A todo eso, la emisora lleva 20 años emitiendo, sorteando supuestas presiones, ajena al nerviosismo que, en un momento dado, puede advertirse en la manera como sus responsables suben o bajan las escaleras. Si son marionetas de un oscuro poder, como les acusan fiscales de desigual autoridad, lo disimulan. Nadie me ha llamado para pedirme que me contenga (una vez me invitaron a tomar una copa para hablar de radio en el Zanzibar y no parecieron tener en cuenta que nunca haya votado a CiU). Nadie me ha dicho lo que tengo que decir (y eso que me he saltado semáforos precisamente para ver si se confirmaba la leyenda represora, pero ni por esas). Llevo años teniendo, en régimen de multipropiedad, una silla del Estudio 1, ése que da a una calle por la que he visto desfilar sonrisas, escupitajos o cuerpazos capaces de dejarte mudo (Mónica Van Campen se detuvo un día en la esquina de Diagonal-Beethoven, la figura geométrica del atajo y un músico sordo: el lugar ideal para una radio y, de repente, el tiempo empezó a lentificarse como en esas escenas de Matrix en las que miran pasar las balas).

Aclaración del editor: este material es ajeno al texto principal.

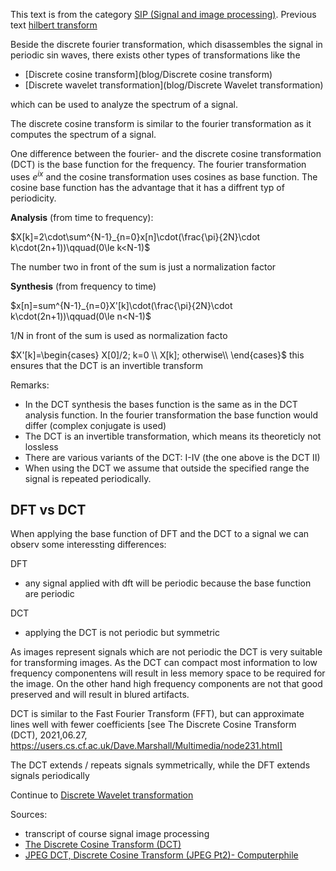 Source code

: 

This text is from the category [SIP (Signal and image processing)](category/sip). Previous text [hilbert transform](blog/Signal%20hilbert%20transformation)

Beside the discrete fourier transformation, which disassembles the signal in periodic sin waves, there exists other types of transformations like the

- [Discrete cosine transform](blog/Discrete cosine transform)
- [Discrete wavelet transformation](blog/Discrete Wavelet transformation)

which can be used to analyze the spectrum of a signal.

The discrete cosine transform is similar to the fourier transformation as it computes the spectrum of a signal.

One difference between the fourier- and the discrete cosine transformation (DCT) is the base function for the frequency. 
The fourier transformation uses $e^{ix}$ and the cosine transformation uses cosines as base function. The cosine base function has the advantage that it has a diffrent typ of periodicity. 

**Analysis** (from time to frequency):

$X[k]=2\cdot\sum^{N-1}_{n=0}x[n]\cdot(\frac{\pi}{2N}\cdot k\cdot(2n+1))\qquad(0\le k<N-1)$

The number two in front of the sum is just a normalization factor

**Synthesis** (from frequency to time)

$x[n]=sum^{N-1}_{n=0}X'[k]\cdot(\frac{\pi}{2N}\cdot k\cdot(2n+1))\qquad(0\le n<N-1)$ 

1/N in front of the sum is used as normalization facto

$X'[k]=\begin{cases}
X[0]/2; k=0 \\
X[k]; otherwise\\
\end{cases}$ this ensures that the DCT is an invertible transform

Remarks:
- In the DCT synthesis the bases function is the same as in the DCT analysis function. In the fourier transformation the base function would differ (complex conjugate is used)
- The DCT is an invertible transformation, which means its theoreticly not lossless
- There are various variants of the DCT: I-IV (the one above is the DCT II)
- When using the DCT we assume that outside the specified range the signal is repeated periodically.

## DFT vs DCT

When applying the base function of DFT and the DCT to a signal we can observ some interessting differences:

DFT
- any signal applied with dft will be periodic because the base function are periodic

DCT
- applying the DCT is not periodic but symmetric

As images represent signals which are not periodic the DCT is very suitable for transforming images. As the DCT can compact most information to low frequency componentens will result in less memory space to be required for the image. On the other hand high frequency components are not that good preserved and will result in blured artifacts.

DCT is similar to the Fast Fourier Transform (FFT), but can approximate lines well with fewer coefficients [see The Discrete Cosine Transform (DCT), 2021,06.27, https://users.cs.cf.ac.uk/Dave.Marshall/Multimedia/node231.html]

The DCT extends / repeats signals symmetrically, while the DFT extends signals periodically


Continue to [Discrete Wavelet transformation](blog/Discrete%20Wavelet%20transformation)

Sources:

- transcript of course signal image processing
- [The Discrete Cosine Transform (DCT)](https://users.cs.cf.ac.uk/Dave.Marshall/Multimedia/node231.html)
- [JPEG DCT, Discrete Cosine Transform (JPEG Pt2)- Computerphile](https://youtu.be/Q2aEzeMDHMA)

En el edificio gobernado por la experiencia de J. M. Moreno (llegó 10 años antes de que inauguraran la radio: es un tío previsor), puedes cruzarte con gente que trabaja, o que comparte chismes, o que llama a casa para decir que llegará tarde. Los he visto envejecer, tener hijos, engordar, perder pelo, hacer huelga, separarse y ellos podrán decir lo mismo (y cosas peores) de mí, pero, sobre todo, los he visto trabajar, una actividad que, por ahora, todavía es legal. Tranquilos: no les soltaré el rollo de la gran familia y la magia de la radio. Pero en ocasiones, sobre todo de noche, la emisora respira su dimensión más agradable: lejos de mundanales minutajes, imponiendo su vocación de acompañar, en un catalán mejorable, a una media de 673.000 oyentes, gente que conduce, plancha, siembra, cocina o duerme abrazada al transistor. En la puerta, el agente de seguridad fuma un pitillo. Lleva un miniauricular por el que escucha a un ignorante confeso o los delirios de un disc-jockey que, de pie sobre la mesa, baila como un poseso. ¿Será eso motivo de investigación parlamentaria?

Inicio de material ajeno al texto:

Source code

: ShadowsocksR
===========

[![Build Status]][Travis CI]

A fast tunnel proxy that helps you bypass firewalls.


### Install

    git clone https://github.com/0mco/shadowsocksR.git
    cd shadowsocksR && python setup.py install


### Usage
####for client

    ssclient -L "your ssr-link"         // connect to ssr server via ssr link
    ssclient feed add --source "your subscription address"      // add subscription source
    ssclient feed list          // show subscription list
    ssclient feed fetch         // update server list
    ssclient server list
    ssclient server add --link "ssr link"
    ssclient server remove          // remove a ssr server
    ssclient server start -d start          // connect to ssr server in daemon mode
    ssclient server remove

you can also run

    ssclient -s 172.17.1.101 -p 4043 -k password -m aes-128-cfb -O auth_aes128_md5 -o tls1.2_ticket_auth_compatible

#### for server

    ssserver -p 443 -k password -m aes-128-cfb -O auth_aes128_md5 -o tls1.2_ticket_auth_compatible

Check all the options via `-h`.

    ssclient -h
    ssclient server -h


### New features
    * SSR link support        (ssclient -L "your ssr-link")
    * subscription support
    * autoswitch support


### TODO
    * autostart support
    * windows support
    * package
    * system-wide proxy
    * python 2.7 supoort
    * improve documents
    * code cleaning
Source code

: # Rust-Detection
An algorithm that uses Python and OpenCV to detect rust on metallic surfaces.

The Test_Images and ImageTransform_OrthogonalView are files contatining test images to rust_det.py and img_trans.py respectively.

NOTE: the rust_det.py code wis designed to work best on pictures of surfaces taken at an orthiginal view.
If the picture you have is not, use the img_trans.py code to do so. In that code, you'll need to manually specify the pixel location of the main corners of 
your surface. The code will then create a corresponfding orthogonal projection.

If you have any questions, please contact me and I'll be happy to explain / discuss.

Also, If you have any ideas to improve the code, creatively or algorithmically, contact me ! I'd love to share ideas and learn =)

Si subes a según qué pisos, te encuentras a gente cada vez más joven que, de niños, quizá escucharon a Mikimoto, Carles Pérez, Jordi Beltran, los hermanos Cuní, Joaquim Maria Puyal, Jordi Arbonès, Neus Bonet, Jordi Lucea o Xavier Solà. ¿No es eso pluralidad? Y, dentro de las peceras, están los técnicos. Suelen llevar camisetas más radicales que las de redactores o locutores. Su mirada también es distinta: son escépticos por naturaleza y suelen andar más despacio. Si faltan 10 segundos y la conexión falla, tranqui, colega. En estos días de fastos y conmemoraciones, echo más de menos que nunca a algún ausente. A Ramon Barnils, autor del refrán: "Qui minut passa, programa empeny". A Jordi Vendrell, que transgredió las normas de dicción y tempo, esas que están reduciendo el dial a un dinamismo artificial. ¿Que la emisora tiende a parecer un ministerio? Quizá, pero algunas privadas también parecen sucursales bancarias y eso no quita para que escuchar la radio siga siendo un placer.